Start of Entries provided
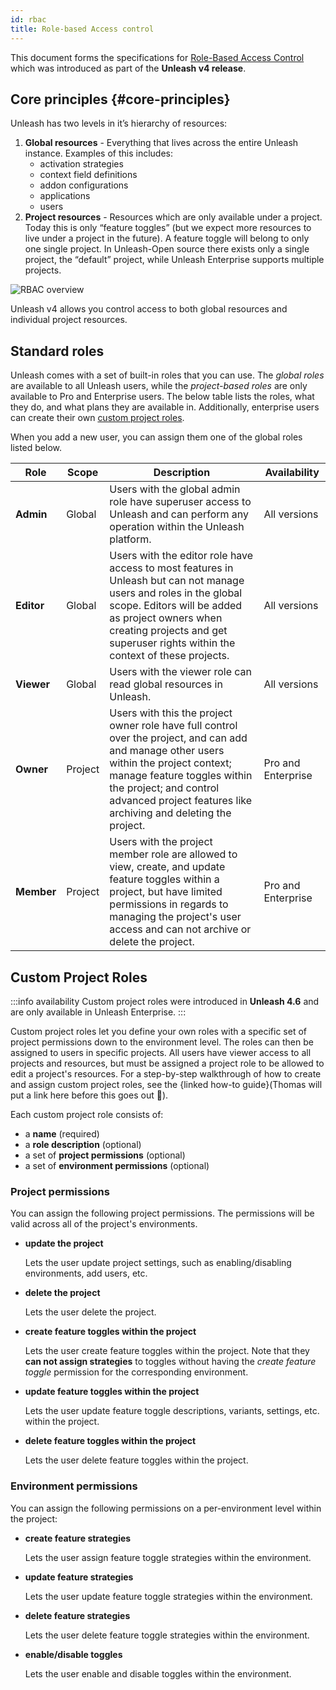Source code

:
 ```yaml
---
id: rbac
title: Role-based Access control
---
```


This document forms the specifications for [Role-Based Access Control](https://en.wikipedia.org/wiki/Role-based_access_control) which was introduced as part of the **Unleash v4 release**.

## Core principles {#core-principles}

Unleash has two levels in it’s hierarchy of resources:

1. **Global resources** - Everything that lives across the entire Unleash instance. Examples of this includes:
   - activation strategies
   - context field definitions
   - addon configurations
   - applications
   - users
2. **Project resources** - Resources which are only available under a project. Today this is only “feature toggles” (but we expect more resources to live under a project in the future). A feature toggle will belong to only one single project. In Unleash-Open source there exists only a single project, the “default” project, while Unleash Enterprise supports multiple projects.

![RBAC overview](/img/rbac.png)

Unleash v4 allows you control access to both global resources and individual project resources.

## Standard roles

Unleash comes with a set of built-in roles that you can use. The _global roles_ are available to all Unleash users, while the _project-based roles_ are only available to Pro and Enterprise users. The below table lists the roles, what they do, and what plans they are available in. Additionally, enterprise users can create their own [custom project roles](#custom-project-roles).

When you add a new user, you can assign them one of the global roles listed below.

| Role       | Scope   | Description                                                                                                                                                                                                                                                         | Availability       |
|------------|---------|---------------------------------------------------------------------------------------------------------------------------------------------------------------------------------------------------------------------------------------------------------------------|--------------------|
| **Admin**  | Global  | Users with the global admin role have superuser access to Unleash and can perform any operation within the Unleash platform.                                                                                                                                        | All versions       |
| **Editor** | Global  | Users with the editor role have access to most features in Unleash but can not manage users and roles in the global scope. Editors will be added as project owners when creating projects and get superuser rights within the context of these projects.            | All versions       |
| **Viewer** | Global  | Users with the viewer role can read global resources in Unleash.                                                                                                                                                                                                    | All versions       |
| **Owner**  | Project | Users with this the project owner role have full control over the project, and can add and manage other users within the project context; manage feature toggles within the project; and control advanced project features like archiving and deleting the project. | Pro and Enterprise |
| **Member** | Project | Users with the project member role are allowed to view, create, and update feature toggles within a project, but have limited permissions in regards to managing the project's user access and can not archive or delete the project.                               | Pro and Enterprise |

## Custom Project Roles

:::info availability
Custom project roles were introduced in **Unleash 4.6** and are only available in Unleash Enterprise.
:::

Custom project roles let you define your own roles with a specific set of project permissions down to the environment level. The roles can then be assigned to users in specific projects. All users have viewer access to all projects and resources, but must be assigned a project role to be allowed to edit a project's resources. For a step-by-step walkthrough of how to create and assign custom project roles, see the {linked how-to guide}(Thomas will put a link here before this goes out 🤞).

Each custom project role consists of:
- a **name** (required)
- a **role description** (optional)
- a set of **project permissions** (optional)
- a set of **environment permissions** (optional)

### Project permissions

You can assign the following project permissions. The permissions will be valid across all of the project's environments.

- **update the project**

  Lets the user update project settings, such as enabling/disabling environments, add users, etc.

- **delete the project**

  Lets the user delete the project.

- **create feature toggles within the project**

  Lets the user create feature toggles within the project. Note that they **can not assign strategies** to toggles without having the _create feature toggle_ permission for the corresponding environment.

- **update feature toggles within the project**

  Lets the user update feature toggle descriptions, variants, settings, etc. within the project.

- **delete feature toggles within the project**

  Lets the user delete feature toggles within the project.

### Environment permissions

You can assign the following permissions on a per-environment level within the project:

- **create feature strategies**

  Lets the user assign feature toggle strategies within the environment.

- **update feature strategies**

  Lets the user update feature toggle strategies within the environment.

- **delete feature strategies**

  Lets the user delete feature toggle strategies within the environment.

- **enable/disable toggles**

  Lets the user enable and disable toggles within the environment.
End of Entries provided
About this task
Your reply is to repeat, unchanged, the lines above running from the one with "1. **Global resources**" up to and including the one with "## Standard roles".

The answer
1. **Global resources** - Everything that lives across the entire Unleash instance. Examples of this includes:
   - activation strategies
   - context field definitions
   - addon configurations
   - applications
   - users
2. **Project resources** - Resources which are only available under a project. Today this is only “feature toggles” (but we expect more resources to live under a project in the future). A feature toggle will belong to only one single project. In Unleash-Open source there exists only a single project, the “default” project, while Unleash Enterprise supports multiple projects.

![RBAC overview](/img/rbac.png)

Unleash v4 allows you control access to both global resources and individual project resources.

## Standard roles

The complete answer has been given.